### WHAT TO PRODUCE
Reproduce each line of the entries that carries "framework".

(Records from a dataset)
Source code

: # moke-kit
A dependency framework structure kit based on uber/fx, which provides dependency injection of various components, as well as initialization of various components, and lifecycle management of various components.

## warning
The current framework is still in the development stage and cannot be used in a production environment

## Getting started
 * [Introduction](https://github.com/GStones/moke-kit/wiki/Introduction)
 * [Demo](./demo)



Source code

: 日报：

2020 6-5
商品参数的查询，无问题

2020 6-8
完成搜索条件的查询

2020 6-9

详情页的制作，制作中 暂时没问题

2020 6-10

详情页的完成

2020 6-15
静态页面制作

### SOLUTION FOR THIS PROBLEM
A dependency framework structure kit based on uber/fx, which provides dependency injection of various components, as well as initialization of various components, and lifecycle management of various components.
The current framework is still in the development stage and cannot be used in a production environment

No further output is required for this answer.